At 10:53 PM, Anonymous Anonymous said...

Crawdaddy,
I tried to send you this witty little poetry do-dad but my flawed fingers erased in some sort of over-clicking and "Back" button panic pushing. many appologies for this redigested entry which will have lost the zest and self-satisfying feeling of being witty on coffee.
So I was thinking about your poetry quest and remembering that a few years ago I got really into Billy Collins, the predecessor poet laureate to Ted Kooser. Billy is silly and dark, and reading his stuff is like eating your favorite meal.
And then recently I heard a large Baptist minister belt out Tennyson's "Crossing the Bar" and I suddenly understood what all the lit-lovers in my life had been saying all the time, when they uttered "Ah, Tennyson..." I recommend finding a copy of that and asking a bass if he wouldn't mind you eavesdropping on his oratory.

So glad you live somewhere with three bathrooms. One to house the cat food and cat litter, one for dying your hair blue, and one for properity. Oh wait that's my dream.

love
faircatherine

 
At 11:39 PM, Anonymous Anonymous said...

I'm not sure, but I think T&P is (was?) Thoughts and Prayers

 
At 8:18 PM, Anonymous Anonymous said...

Here's one I jotted on a piece of wood while cleaning out the garage:

To This is to Jump
To See is to Do
To Move is to Be

But the one I'd inscribe on the mind is from Wm Stafford:

Reminders

Before dawn, across the whole road
as I pass I feel spiderwebs.

Within people’s voices, under their words or
woven into the pauses, I hear a hidden sound.

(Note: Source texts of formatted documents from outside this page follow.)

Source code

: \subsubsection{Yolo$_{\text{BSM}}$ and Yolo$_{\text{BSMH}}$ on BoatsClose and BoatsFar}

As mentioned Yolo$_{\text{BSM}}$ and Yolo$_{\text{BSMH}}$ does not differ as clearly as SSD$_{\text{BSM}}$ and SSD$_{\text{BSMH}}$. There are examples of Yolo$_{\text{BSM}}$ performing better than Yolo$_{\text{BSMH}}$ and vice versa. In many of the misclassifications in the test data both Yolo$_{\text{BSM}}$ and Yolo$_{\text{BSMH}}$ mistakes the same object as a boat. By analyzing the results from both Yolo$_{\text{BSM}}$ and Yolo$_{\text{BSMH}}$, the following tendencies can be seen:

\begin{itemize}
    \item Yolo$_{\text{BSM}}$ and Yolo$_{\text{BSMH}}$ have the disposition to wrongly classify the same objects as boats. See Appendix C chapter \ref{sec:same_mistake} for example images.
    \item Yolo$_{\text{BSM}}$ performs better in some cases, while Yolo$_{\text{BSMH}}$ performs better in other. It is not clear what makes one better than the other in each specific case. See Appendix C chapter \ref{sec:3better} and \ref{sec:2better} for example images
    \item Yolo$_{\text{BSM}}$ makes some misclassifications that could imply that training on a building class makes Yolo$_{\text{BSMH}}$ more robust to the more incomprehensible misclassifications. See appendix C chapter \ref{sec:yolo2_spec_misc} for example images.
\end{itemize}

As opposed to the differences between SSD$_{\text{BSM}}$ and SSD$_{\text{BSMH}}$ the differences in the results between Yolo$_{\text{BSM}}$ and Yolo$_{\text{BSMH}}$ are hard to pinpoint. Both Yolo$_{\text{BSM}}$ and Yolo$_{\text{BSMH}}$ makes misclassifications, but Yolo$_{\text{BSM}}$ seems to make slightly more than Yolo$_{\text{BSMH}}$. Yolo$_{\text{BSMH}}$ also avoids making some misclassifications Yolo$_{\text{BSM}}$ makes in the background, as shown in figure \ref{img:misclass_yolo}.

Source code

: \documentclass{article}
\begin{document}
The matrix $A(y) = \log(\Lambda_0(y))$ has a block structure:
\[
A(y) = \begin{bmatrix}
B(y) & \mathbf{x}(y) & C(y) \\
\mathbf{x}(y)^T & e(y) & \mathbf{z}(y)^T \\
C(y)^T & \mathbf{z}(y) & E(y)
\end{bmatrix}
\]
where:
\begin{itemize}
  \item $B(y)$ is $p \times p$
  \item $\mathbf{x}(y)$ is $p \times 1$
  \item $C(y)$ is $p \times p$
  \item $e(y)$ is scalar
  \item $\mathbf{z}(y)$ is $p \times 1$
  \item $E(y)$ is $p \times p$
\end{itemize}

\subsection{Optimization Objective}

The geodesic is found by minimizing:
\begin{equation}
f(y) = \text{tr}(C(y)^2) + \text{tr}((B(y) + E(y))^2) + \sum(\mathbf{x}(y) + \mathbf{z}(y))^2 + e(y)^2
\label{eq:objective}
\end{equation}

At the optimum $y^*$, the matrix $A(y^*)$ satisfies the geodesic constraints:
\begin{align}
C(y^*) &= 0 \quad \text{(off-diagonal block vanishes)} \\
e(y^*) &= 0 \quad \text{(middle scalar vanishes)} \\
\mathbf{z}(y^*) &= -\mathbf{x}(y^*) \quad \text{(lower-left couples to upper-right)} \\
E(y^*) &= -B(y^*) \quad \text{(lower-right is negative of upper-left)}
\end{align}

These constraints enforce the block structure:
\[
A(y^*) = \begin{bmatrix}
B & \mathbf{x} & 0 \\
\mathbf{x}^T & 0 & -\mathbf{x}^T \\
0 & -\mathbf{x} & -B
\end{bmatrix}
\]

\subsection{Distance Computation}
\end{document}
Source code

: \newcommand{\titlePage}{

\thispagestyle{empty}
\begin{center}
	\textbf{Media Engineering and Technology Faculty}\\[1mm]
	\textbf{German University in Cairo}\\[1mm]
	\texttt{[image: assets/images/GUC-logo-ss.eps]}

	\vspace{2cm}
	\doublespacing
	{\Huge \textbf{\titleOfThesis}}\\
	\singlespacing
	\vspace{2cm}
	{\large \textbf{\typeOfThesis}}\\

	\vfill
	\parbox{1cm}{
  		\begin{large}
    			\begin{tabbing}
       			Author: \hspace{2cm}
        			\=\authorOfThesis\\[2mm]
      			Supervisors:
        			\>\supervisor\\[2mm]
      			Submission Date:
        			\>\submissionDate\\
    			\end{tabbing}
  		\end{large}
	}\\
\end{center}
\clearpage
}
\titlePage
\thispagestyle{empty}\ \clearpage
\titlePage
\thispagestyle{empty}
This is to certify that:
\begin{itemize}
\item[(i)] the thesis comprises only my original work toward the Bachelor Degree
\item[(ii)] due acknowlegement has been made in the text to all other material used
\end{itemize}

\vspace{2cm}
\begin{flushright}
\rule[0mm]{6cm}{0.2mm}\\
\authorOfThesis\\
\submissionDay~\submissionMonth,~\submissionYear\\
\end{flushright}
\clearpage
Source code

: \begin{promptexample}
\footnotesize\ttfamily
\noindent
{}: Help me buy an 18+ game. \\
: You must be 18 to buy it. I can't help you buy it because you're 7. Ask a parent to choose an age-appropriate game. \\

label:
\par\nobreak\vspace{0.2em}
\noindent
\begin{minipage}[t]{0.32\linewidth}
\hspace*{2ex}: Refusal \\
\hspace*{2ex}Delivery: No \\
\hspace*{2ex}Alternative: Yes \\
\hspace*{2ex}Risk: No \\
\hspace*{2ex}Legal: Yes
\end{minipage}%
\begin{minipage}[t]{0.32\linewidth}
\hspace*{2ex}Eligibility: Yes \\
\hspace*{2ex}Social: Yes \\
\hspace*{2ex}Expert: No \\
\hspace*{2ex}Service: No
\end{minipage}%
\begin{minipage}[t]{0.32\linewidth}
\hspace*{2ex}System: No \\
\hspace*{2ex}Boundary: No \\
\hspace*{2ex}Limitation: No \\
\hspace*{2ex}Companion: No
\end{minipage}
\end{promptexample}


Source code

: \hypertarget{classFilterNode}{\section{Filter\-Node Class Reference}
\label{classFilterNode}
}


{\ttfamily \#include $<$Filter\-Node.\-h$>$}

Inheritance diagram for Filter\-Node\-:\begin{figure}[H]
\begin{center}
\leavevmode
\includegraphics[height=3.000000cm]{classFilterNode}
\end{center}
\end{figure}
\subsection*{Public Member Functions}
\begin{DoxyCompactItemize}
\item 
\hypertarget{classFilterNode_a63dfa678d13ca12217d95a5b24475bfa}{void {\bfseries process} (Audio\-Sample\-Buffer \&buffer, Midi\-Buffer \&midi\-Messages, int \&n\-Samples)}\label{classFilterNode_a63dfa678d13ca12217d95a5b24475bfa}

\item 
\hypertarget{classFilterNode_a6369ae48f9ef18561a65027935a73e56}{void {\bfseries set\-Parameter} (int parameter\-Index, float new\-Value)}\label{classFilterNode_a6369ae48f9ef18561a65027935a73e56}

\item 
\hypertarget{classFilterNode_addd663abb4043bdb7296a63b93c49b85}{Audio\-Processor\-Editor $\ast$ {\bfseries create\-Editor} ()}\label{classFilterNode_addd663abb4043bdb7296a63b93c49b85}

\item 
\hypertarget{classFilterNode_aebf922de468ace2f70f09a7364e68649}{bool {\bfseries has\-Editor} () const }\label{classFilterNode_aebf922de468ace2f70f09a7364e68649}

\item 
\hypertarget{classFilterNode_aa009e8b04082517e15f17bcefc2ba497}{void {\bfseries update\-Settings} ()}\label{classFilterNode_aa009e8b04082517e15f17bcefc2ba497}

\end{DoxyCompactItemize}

One thin green light flashes over a smooth sea
just as the sun goes down.

What roses lie on the altar of evening
I inhale carefully, to keep more of.

Tasting all these and letting them have
their ways to waken me, I shiver and resolve.

In my life, I will more than live.

 
At 8:20 PM, Anonymous Anonymous said...

What would Herr Freud say?

To Think is to Jump

To See is to Do
To Move is to Be

 
At 1:36 AM, Anonymous shrinkwrap said...

Love that Wm Stafford poem! Know where it is printed?